EXERCISE MATERIALS:
• • • • •

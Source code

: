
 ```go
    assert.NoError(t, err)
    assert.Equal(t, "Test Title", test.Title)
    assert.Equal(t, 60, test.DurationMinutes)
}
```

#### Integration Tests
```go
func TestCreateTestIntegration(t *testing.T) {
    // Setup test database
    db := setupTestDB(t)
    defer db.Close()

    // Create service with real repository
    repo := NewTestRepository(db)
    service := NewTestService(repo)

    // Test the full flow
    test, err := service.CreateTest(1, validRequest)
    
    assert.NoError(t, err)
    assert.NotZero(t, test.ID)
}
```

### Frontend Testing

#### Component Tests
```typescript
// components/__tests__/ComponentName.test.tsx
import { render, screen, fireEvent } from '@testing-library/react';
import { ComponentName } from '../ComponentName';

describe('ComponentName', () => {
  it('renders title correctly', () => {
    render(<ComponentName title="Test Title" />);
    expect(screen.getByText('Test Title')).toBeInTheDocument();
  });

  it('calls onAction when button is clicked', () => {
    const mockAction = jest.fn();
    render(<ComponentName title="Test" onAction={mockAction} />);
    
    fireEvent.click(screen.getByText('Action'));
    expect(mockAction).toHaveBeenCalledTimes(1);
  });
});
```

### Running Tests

• • • • •

ASSIGNMENT:
Give the count of lines in the listing that hold the word "assert", with no other text.

SOLUTION TO THE EXERCISE:
5